I shake my head and toss my bags into her backseat. “Let’s just get out of here.” I expected Aidan and Lucio to run after me, but they’re still somewhere inside. Somehow their absence makes this all feel even creepier. What are they waiting for? Aren’t they going to try to stop me?

I grab Ashley’s arm. She raises her gaze to take in her surroundings: the courtyard, the mansion, the shattered glass at our feet, the jungle closing in.

“What is this place?” she breathes. This is definitely not the vacation-type scenario Ashley had in mind when I first said I needed her to drive to Mexico.

“It used to be a sort of college campus,” I answer. “Aidan—my birth father—was like, the dean or something.”

Before Ashley can ask anything more, the sound of someone whooping fills the air. Not just someone. Aidan. I turn in the direction of his lab—somewhere inside that big building, my serious, composed mentor/father is literally cheering. Within seconds Lucio has joined him, shouting in Spanish.

The sound is getting closer. They’re running down the stairs. Finally running after me.

“We have to go, Ash. Now.”

Ashley folds her arms across her chest and taps her foot against the muddy ground. “What the heck is going on here?”

“It’s too complicated to explain in ten seconds.” I tug at her arm. “We’ll have plenty of time on the drive to Ridgemont.”

“To Ridgemont? I thought I was driving you back to Texas.”

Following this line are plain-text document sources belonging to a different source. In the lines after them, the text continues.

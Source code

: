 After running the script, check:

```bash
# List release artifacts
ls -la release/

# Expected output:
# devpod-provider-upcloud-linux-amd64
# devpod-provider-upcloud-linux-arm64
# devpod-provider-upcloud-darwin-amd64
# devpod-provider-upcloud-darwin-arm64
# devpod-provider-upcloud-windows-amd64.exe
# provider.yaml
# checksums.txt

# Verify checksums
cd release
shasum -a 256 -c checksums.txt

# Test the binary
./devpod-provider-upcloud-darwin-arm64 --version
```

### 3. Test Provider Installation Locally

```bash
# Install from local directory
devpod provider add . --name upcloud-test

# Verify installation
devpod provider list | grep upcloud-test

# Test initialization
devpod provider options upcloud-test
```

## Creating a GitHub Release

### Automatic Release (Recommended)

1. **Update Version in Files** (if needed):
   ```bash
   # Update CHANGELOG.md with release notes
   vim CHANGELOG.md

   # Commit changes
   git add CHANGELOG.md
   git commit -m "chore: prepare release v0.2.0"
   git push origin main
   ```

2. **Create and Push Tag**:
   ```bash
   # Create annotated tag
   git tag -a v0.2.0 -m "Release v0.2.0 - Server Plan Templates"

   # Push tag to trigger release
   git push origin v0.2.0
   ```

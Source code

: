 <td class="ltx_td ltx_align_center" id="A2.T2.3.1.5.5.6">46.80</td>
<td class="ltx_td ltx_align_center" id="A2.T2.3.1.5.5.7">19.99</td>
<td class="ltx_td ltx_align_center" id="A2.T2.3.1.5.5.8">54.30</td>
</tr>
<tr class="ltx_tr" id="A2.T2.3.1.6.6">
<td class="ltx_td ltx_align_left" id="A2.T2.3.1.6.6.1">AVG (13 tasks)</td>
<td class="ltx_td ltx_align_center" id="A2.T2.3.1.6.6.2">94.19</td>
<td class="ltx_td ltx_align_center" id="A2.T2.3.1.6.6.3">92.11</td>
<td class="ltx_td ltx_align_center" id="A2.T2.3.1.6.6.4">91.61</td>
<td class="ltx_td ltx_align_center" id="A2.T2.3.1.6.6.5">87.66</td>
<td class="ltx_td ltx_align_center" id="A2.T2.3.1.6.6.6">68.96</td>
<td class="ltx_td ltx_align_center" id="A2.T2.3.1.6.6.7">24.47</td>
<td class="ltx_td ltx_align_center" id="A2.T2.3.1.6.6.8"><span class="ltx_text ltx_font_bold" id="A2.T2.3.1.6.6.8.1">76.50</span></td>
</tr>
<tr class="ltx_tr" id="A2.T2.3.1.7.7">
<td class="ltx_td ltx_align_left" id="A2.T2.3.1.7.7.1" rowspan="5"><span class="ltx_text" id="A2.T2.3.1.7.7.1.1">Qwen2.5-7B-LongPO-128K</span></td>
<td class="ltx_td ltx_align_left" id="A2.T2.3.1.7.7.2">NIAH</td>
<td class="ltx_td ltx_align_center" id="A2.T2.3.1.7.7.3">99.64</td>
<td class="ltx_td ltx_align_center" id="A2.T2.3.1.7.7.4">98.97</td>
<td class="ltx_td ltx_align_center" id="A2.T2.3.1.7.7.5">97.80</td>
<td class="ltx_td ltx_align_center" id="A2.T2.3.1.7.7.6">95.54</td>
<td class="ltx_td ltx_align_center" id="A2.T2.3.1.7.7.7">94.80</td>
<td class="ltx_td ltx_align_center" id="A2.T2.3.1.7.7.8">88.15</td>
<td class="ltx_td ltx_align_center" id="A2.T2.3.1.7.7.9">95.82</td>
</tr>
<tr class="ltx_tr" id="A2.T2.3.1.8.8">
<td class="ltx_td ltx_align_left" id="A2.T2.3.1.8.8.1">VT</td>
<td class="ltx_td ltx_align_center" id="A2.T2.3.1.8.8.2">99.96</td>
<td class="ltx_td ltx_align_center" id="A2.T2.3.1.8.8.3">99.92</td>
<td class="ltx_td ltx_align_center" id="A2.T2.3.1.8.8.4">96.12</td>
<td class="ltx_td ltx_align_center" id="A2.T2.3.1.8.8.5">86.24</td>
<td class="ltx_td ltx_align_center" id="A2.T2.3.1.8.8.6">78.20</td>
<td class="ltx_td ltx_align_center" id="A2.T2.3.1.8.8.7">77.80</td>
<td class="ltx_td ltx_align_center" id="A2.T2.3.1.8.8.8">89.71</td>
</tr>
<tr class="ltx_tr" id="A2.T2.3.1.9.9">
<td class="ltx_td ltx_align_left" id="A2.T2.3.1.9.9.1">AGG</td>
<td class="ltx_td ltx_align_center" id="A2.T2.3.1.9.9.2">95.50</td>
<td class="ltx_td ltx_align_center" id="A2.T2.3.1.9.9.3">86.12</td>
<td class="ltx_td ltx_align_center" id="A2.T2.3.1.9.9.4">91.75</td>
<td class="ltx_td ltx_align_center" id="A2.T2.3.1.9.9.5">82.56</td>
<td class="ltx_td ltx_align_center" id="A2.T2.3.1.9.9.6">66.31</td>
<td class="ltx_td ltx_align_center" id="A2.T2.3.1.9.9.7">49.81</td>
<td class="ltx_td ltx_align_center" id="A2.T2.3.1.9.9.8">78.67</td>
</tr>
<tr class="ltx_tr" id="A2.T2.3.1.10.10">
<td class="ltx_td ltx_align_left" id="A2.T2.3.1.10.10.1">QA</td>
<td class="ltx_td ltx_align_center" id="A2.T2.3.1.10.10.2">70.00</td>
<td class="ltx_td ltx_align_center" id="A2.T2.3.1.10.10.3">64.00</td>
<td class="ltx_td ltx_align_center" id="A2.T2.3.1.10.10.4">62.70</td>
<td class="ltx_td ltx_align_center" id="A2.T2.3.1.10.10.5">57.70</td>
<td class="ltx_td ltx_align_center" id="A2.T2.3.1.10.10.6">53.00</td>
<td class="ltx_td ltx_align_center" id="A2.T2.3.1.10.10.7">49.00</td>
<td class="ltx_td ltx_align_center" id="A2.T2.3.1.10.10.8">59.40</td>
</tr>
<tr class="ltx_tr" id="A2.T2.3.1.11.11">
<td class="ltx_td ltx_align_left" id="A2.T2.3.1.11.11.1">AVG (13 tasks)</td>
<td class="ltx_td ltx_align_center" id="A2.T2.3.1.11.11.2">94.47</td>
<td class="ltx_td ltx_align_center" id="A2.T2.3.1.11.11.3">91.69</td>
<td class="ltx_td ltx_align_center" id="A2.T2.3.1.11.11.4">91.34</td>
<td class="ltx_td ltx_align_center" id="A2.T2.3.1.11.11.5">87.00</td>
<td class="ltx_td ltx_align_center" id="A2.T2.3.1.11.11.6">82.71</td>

“I have to get home. There’s not a second to spare,” I add, even though it makes me sound less like a real person in a hurry than the heroine of a romance novel. “Come on,” I beg, and she follows me back to her car.

“Sunshine!” It’s Lucio’s voice. “Sunshine, wait!”

I don’t answer and I don’t turn around.

Ashley opens the drivers’ side door and puts the key in the ignition. The engine comes to life, but Lucio is still shouting my name. I can hear his footsteps bearing down after us. Followed by another set of footsteps. Aidan’s.

“Sunshine, please.” Aidan appears beside the car so quickly that I actually jump in my seat. He tries to open the door, but I’ve already locked it. “You can’t leave now. We had a breakthrough.”

“I don’t have time for your breakthroughs,” I shout breathlessly. I bet that outside the car the wind is picking up again, the spirits getting riled up along with me.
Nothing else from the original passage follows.